#### Information supplied ####
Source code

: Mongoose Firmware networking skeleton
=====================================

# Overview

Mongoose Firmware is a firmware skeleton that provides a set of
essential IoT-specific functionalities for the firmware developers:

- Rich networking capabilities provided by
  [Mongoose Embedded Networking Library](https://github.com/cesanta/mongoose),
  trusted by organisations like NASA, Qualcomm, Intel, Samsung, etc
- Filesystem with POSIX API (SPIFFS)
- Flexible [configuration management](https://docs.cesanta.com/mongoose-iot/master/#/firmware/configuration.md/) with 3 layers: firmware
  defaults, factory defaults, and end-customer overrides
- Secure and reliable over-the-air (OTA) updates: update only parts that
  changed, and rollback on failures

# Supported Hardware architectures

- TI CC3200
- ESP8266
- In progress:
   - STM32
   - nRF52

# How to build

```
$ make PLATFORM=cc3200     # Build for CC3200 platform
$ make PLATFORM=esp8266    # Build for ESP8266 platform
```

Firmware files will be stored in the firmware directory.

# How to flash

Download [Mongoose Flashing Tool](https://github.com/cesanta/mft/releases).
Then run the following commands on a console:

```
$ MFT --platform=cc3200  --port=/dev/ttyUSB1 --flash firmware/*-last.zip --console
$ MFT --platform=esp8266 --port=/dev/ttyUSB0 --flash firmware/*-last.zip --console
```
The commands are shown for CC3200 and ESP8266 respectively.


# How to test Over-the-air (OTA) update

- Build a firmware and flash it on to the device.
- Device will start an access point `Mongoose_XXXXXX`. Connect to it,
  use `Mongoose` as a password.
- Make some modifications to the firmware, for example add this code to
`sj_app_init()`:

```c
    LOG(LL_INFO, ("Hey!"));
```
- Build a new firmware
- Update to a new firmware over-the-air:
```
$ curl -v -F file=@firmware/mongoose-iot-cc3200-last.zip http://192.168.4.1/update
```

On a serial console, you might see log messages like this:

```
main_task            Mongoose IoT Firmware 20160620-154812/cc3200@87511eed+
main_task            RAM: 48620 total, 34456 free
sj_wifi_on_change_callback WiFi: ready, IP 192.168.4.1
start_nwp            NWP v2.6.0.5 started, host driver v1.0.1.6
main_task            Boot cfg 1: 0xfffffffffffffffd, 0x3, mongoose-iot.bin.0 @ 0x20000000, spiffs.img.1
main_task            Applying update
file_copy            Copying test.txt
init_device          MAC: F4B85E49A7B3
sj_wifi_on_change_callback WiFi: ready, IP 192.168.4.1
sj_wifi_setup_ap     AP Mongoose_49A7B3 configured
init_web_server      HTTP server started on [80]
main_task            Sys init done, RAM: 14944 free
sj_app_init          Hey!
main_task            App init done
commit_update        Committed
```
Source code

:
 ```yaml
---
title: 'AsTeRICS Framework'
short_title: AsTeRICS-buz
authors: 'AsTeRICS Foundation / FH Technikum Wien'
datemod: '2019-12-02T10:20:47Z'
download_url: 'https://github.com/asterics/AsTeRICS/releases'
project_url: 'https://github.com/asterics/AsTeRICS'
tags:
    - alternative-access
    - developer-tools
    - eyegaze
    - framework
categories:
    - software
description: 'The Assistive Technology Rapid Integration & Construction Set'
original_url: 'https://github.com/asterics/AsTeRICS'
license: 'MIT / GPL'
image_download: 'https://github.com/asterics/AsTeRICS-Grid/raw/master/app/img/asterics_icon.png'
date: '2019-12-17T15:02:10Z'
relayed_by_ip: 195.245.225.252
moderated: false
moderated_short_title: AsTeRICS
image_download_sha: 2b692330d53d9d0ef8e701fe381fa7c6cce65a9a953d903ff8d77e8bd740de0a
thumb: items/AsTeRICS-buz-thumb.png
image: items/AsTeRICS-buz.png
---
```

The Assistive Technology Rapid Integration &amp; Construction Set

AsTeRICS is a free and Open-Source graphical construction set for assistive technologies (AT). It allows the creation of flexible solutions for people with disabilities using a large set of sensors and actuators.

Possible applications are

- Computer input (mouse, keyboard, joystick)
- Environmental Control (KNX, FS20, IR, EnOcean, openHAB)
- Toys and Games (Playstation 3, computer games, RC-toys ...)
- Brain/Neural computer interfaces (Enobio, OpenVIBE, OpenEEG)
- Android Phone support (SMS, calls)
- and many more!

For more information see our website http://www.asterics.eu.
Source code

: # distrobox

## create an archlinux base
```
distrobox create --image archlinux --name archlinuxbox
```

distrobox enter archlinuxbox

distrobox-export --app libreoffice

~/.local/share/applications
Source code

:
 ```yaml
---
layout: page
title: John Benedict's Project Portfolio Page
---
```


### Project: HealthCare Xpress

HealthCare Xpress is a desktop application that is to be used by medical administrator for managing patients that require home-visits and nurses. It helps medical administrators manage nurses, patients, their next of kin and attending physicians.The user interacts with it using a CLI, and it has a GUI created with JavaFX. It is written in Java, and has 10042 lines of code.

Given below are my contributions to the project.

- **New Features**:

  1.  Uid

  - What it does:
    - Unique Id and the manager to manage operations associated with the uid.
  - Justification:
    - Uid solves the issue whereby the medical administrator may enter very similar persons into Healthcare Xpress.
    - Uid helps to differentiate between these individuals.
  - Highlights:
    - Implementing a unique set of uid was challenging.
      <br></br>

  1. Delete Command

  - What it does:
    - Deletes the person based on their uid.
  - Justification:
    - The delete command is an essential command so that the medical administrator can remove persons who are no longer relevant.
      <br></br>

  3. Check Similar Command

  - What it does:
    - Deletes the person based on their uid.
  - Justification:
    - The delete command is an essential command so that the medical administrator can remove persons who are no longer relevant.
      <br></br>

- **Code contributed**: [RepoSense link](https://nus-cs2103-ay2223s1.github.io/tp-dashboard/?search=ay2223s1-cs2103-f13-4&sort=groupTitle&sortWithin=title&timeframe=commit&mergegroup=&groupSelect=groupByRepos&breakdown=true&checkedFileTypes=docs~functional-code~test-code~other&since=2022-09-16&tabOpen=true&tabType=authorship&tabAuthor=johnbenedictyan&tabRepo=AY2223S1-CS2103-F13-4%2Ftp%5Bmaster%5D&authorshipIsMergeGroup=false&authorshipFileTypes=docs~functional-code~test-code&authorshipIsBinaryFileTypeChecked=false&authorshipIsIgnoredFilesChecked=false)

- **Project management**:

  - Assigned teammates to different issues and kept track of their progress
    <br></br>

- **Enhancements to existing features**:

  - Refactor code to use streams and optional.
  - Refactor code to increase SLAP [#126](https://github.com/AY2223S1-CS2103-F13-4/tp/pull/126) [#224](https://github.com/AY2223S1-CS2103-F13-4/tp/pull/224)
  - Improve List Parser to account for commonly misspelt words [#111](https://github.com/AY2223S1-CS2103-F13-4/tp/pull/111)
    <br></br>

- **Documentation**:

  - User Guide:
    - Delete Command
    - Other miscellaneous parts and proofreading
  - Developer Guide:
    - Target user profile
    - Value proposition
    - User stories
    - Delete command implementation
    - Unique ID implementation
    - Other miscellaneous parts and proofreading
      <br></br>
####
__Exercise directions__
Starting from the records above, filter out all lines except those containing the word "using".

__Result for this exercise__
AsTeRICS is a free and Open-Source graphical construction set for assistive technologies (AT). It allows the creation of flexible solutions for people with disabilities using a large set of sensors and actuators.
HealthCare Xpress is a desktop application that is to be used by medical administrator for managing patients that require home-visits and nurses. It helps medical administrators manage nurses, patients, their next of kin and attending physicians.The user interacts with it using a CLI, and it has a GUI created with JavaFX. It is written in Java, and has 10042 lines of code.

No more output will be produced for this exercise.